Background
Bone marrow mesenchymal stem cells (BMSCs) can effectively alleviate liver fibrosis, which is a pathological injury caused by various chronic liver diseases. This study aimed to investigate the antifibrotic effects of BMSCs and elucidate the underlying mechanism by which BMSCs affect liver fibrosis in vitro and in vivo.
Conclusions
Our data suggested that BMSCs exerted antifibrotic effects by activating the expression of GSK3β and inhibiting the Wnt3a/β-catenin signalling pathway.
Methods
After the rat liver fibrosis model was induced by continuous injection of carbon tetrachloride (CCl4), BMSCs were administered for 4 weeks, and histopathological analysis and liver function tests were performed.
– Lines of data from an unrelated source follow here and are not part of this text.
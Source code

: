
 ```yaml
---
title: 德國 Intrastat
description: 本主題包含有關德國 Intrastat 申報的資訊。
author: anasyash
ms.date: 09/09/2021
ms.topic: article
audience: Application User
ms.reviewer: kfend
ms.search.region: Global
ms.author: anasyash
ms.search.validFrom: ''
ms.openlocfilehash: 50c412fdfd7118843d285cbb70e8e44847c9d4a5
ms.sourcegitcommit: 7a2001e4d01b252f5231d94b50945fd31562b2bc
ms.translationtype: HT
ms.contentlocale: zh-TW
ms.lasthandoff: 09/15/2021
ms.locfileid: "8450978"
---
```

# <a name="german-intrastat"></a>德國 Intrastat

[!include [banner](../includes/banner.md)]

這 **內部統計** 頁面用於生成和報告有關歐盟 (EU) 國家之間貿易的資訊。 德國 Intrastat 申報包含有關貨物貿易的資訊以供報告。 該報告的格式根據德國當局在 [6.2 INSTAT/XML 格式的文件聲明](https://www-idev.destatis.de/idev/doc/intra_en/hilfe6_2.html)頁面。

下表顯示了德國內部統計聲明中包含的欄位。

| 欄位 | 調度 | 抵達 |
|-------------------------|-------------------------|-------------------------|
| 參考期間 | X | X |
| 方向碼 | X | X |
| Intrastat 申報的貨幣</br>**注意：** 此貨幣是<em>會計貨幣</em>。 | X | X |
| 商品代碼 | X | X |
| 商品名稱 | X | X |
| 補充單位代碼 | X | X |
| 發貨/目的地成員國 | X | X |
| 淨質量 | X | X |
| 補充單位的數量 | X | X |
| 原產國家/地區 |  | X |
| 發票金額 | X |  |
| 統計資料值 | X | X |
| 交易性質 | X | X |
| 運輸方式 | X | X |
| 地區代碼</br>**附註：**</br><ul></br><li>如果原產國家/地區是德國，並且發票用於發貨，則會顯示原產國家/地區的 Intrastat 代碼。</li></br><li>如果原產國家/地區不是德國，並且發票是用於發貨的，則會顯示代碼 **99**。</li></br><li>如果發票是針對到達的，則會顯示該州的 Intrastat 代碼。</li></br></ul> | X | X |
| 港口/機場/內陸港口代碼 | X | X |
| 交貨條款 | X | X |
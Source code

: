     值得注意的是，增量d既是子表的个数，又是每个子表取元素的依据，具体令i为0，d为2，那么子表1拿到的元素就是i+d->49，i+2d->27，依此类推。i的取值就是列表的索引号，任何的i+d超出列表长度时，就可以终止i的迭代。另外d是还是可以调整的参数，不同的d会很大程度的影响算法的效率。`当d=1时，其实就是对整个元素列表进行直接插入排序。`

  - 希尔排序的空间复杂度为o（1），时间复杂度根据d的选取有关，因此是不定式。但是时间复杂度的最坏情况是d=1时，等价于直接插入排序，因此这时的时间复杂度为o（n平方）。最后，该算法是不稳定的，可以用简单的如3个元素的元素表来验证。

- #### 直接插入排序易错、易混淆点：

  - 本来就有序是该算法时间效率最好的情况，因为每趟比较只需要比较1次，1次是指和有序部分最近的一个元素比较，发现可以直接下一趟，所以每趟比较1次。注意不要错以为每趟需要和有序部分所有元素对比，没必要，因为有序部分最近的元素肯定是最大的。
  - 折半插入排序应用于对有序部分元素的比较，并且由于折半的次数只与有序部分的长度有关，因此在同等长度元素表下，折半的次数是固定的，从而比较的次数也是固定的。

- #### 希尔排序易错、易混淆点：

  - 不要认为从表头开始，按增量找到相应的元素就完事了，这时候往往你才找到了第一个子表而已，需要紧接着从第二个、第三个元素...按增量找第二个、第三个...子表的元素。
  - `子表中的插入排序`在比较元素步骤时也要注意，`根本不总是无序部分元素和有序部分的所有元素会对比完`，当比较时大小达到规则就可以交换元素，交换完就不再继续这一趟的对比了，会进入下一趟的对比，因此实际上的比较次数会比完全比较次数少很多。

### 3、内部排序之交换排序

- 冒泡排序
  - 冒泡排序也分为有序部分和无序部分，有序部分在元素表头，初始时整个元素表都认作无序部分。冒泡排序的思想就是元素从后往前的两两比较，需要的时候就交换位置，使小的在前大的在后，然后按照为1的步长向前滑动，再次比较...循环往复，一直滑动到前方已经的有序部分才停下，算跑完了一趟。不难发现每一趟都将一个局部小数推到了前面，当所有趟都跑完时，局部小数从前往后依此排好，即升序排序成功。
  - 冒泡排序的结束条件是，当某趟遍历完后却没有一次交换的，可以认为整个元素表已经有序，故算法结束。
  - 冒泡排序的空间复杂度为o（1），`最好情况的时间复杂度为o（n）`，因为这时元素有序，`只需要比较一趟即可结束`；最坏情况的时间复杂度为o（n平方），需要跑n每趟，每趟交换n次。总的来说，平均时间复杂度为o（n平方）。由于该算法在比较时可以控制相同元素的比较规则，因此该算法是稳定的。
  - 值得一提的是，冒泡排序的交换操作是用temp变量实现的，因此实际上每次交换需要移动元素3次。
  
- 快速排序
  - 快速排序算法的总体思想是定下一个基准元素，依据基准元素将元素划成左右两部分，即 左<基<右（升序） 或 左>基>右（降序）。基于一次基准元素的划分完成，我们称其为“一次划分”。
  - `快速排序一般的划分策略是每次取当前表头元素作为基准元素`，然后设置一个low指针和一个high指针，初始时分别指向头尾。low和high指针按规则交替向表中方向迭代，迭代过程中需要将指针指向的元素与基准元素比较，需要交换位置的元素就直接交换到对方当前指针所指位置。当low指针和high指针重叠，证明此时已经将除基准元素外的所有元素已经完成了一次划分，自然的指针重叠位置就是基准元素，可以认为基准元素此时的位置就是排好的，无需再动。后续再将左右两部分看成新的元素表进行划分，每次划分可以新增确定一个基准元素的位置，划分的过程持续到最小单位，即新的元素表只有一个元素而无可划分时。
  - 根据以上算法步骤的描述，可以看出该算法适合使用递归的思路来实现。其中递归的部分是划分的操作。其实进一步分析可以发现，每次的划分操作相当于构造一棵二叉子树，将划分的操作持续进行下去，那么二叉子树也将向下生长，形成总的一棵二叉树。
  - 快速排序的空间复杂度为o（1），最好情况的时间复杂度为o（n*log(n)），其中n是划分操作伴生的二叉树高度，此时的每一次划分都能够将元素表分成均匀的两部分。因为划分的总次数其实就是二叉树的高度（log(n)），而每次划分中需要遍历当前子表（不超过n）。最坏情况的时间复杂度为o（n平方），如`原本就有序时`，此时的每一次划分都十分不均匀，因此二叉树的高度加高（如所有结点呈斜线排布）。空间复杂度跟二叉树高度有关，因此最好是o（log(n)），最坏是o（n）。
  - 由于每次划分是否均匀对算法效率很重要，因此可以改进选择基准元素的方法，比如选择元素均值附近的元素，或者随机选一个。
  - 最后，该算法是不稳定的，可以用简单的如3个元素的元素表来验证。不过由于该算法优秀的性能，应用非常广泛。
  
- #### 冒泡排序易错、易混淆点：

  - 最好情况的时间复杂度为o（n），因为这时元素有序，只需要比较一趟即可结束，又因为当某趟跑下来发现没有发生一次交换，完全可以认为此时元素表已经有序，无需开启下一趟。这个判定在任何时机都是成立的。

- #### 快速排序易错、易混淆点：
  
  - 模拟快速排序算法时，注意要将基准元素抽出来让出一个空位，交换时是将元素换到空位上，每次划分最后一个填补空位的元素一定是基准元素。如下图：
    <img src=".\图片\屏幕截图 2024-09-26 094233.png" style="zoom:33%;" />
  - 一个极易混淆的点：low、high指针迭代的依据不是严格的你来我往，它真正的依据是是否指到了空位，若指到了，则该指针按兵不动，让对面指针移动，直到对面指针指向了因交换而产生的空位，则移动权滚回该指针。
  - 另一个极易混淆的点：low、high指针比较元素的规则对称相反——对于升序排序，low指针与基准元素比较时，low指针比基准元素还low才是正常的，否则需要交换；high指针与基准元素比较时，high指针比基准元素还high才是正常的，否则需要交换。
T6 hepatic stellate cells (HSC-T6 cells) were stimulated by TGF-β1, and the activation and proliferation of cells were analyzed by CCK-8 assays, flow cytometry, real-time PCR, western blotting and enzyme-linked immunosorbent assay (ELISA).
Results
Our data demonstrated that BMSCs effectively reduced the accumulation of collagen, enhanced liver functionality and ameliorated liver fibrosis in vivo. BMSCs increased the sub-G1 population in HSC-T6 cells. In addition, coculture with BMSCs reduced the expression of α-SMA, collagen I, cyclin-D1, and c-Myc in HSC-T6 cells and activated the phosphorylation of GSK3β. The GSK3β inhibitor SB216763 reversed the effect of BMSCs. The Wnt/β-catenin signalling pathway was involved in BMSC-mediated inhibition of HSC-T6 cell activation. Conclusions: Our data suggested that BMSCs exerted antifibrotic effects by activating the expression of GSK3β and inhibiting the Wnt3a/β-catenin signalling pathway.